Anyway, I’ve had a simpler implementation lying around for a while, and since there’s been far between updates on this blog lately I thought I’d post it.
First load some data from the engsoccerdata package. I’m going to use the 2011-12 season of the English Premier League, so the results can be compared with what I got from the first implementation.
library(dplyr) library(engsoccerdata) england %>% filter(Season == 2011, tier==1) %>% mutate(home = as.character(home), visitor = as.character(visitor))-> england_2011
Next we should create a list of initial parameter values. This will be used as a starting point for estimating the parameters.

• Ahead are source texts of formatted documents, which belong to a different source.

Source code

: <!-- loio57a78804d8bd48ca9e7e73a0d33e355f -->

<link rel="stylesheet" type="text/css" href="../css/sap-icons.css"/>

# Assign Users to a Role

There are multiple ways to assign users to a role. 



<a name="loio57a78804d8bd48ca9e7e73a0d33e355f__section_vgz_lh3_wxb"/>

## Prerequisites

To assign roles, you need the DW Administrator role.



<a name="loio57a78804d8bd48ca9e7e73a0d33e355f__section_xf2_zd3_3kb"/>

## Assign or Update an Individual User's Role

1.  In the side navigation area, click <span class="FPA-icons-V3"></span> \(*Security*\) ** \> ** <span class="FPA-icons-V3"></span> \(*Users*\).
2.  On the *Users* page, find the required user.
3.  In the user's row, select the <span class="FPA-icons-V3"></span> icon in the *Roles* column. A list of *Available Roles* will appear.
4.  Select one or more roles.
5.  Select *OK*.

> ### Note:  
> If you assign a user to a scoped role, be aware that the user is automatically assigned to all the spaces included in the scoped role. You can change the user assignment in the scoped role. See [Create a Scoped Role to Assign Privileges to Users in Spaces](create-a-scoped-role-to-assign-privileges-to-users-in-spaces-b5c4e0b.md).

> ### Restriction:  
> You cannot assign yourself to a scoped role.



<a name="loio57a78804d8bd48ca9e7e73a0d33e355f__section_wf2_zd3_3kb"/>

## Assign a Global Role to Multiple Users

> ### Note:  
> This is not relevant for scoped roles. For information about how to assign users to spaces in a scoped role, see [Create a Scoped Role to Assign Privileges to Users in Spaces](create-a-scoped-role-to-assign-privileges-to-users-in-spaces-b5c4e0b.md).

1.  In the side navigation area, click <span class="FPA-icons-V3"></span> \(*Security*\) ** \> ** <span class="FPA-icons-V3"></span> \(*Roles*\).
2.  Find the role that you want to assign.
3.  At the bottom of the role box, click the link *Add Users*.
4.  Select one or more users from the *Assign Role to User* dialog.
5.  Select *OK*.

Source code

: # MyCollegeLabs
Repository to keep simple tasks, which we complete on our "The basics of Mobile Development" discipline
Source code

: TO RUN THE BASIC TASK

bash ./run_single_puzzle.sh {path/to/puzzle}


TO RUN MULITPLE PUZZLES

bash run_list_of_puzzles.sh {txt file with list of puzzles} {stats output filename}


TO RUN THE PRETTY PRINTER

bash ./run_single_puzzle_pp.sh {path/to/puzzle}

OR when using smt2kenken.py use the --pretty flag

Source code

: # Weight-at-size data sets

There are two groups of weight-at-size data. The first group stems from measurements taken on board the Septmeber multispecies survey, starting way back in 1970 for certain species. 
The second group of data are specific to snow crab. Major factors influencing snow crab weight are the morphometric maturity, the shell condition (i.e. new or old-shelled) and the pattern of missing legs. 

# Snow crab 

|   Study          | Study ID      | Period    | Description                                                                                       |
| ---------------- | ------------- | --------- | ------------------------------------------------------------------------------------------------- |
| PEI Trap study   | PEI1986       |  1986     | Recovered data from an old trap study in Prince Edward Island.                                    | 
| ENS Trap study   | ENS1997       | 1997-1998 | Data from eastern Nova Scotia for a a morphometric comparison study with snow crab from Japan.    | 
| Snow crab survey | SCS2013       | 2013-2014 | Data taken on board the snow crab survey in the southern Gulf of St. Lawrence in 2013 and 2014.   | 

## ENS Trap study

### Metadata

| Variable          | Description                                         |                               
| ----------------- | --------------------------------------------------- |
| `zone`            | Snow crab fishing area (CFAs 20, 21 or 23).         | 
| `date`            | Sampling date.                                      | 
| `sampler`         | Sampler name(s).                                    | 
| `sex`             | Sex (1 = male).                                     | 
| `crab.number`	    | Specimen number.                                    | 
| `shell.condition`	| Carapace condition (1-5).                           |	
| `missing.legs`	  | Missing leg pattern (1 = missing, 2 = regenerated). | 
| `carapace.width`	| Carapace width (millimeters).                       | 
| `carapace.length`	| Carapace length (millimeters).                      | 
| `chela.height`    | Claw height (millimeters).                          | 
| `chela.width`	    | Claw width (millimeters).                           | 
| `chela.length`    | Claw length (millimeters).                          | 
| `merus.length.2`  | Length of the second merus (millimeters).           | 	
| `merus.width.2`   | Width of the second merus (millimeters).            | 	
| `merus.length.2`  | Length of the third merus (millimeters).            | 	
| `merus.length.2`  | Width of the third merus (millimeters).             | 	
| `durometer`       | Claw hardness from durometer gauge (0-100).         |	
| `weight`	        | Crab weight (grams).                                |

The list contains vectors of four groups of parameters, the attack and defense parameters of all teams, the home field advantage and the Dixon-Coles adjustment (rho). The attack and defense vector are named so that it is easy to look up the relevant parameter later on.
Notice also that a sum-to-zero constraint has to be added to the defense parameters, so in reality we are estimating one defense parameter less than the number of teams. Check this post for some more explanation of this.

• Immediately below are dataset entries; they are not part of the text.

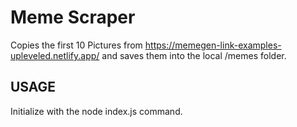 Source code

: # Meme Scraper

Copies the first 10 Pictures from https://memegen-link-examples-upleveled.netlify.app/ and saves them into the local /memes folder.

## USAGE

Initialize with the node index.js command.
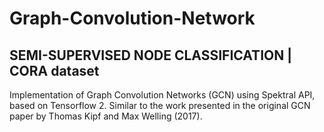 # Graph-Convolution-Network


## SEMI-SUPERVISED NODE CLASSIFICATION | CORA dataset
Implementation of Graph Convolution Networks (GCN) using Spektral API,
based on Tensorflow 2. Similar to the work presented in the original GCN
paper by Thomas Kipf and Max Welling (2017).
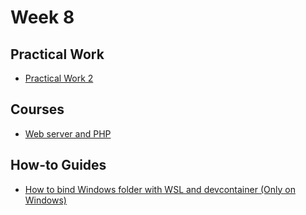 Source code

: # Week 8

## Practical Work

- [Practical Work 2](/web-course/practical-works/practical-work-2/)

## Courses

- [Web server and PHP](/web-course/courses/php-web-server/)

<!-- ## Tutorials

TODO -->

## How-to Guides

- [How to bind Windows folder with WSL and devcontainer (Only on Windows)](/web-course/how-to-guides/how-to-bind-windows-folder-with-wsl-and-devcontainer/)

<!-- ## Examples

TODO

## Quiz

TODO -->
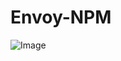 # Envoy-NPM

![Image](https://github.com/user-attachments/assets/b72b07be-d4ae-4496-93ae-058198b0d926)

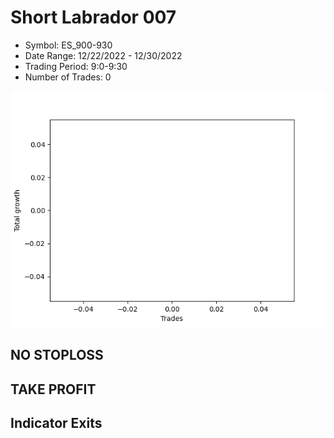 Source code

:# Short Labrador 007 
- Symbol: ES_900-930
- Date Range: 12/22/2022 - 12/30/2022
- Trading Period: 9:0-9:30
- Number of Trades: 0

![Plot](ShortLabrador007ES_900-930.png)
## NO STOPLOSS














## TAKE PROFIT











## Indicator Exits

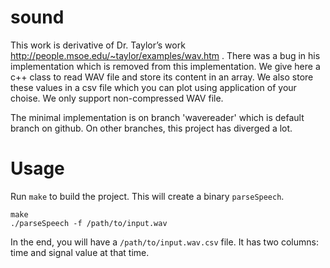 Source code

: sound
=====

This work is derivative of Dr. Taylor’s work http://people.msoe.edu/~taylor/examples/wav.htm . There was a bug in his implementation which is removed from this implementation.  We give here a c++ class to read WAV file and store its content in an array. We also store these values in a csv file which you can plot using application of your choise. We only support non-compressed WAV file. 

The minimal implementation is on branch 'wavereader' which is default branch on github. On other branches, this project has diverged a lot.

Usage 
====

Run `make` to build the project. This will create a binary `parseSpeech`.

    make 
    ./parseSpeech -f /path/to/input.wav 

In the end, you will have a `/path/to/input.wav.csv` file. It has two columns: time and signal value at that time.

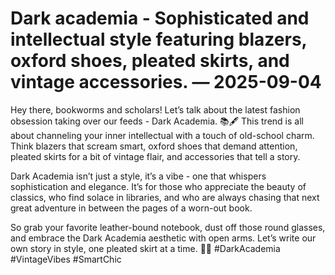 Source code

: # Dark academia - Sophisticated and intellectual style featuring blazers, oxford shoes, pleated skirts, and vintage accessories. — 2025-09-04

Hey there, bookworms and scholars! Let’s talk about the latest fashion obsession taking over our feeds - Dark Academia. 📚🖋️ This trend is all about channeling your inner intellectual with a touch of old-school charm. Think blazers that scream smart, oxford shoes that demand attention, pleated skirts for a bit of vintage flair, and accessories that tell a story.

Dark Academia isn’t just a style, it’s a vibe - one that whispers sophistication and elegance. It’s for those who appreciate the beauty of classics, who find solace in libraries, and who are always chasing that next great adventure in between the pages of a worn-out book.

So grab your favorite leather-bound notebook, dust off those round glasses, and embrace the Dark Academia aesthetic with open arms. Let’s write our own story in style, one pleated skirt at a time. 📖✨ #DarkAcademia #VintageVibes #SmartChic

# Make a vector of all team names. all_teams <- sort(unique(c(england_2011$home, england_2011$visitor)), decreasing = FALSE) n_teams <- length(all_teams) # list of parameters with initial values. parameter_list <- list(attack = rep(0.2, n_teams), defense = rep(-0.01, n_teams-1), home = 0.1, rho= 0.00) names(parameter_list$attack) <- all_teams names(parameter_list$defense) <- all_teams[-1] # the first parameter is computed from the rest.
Next we need a function that calculates the negative log-likelihood function, to be used with R’s built in optimizer.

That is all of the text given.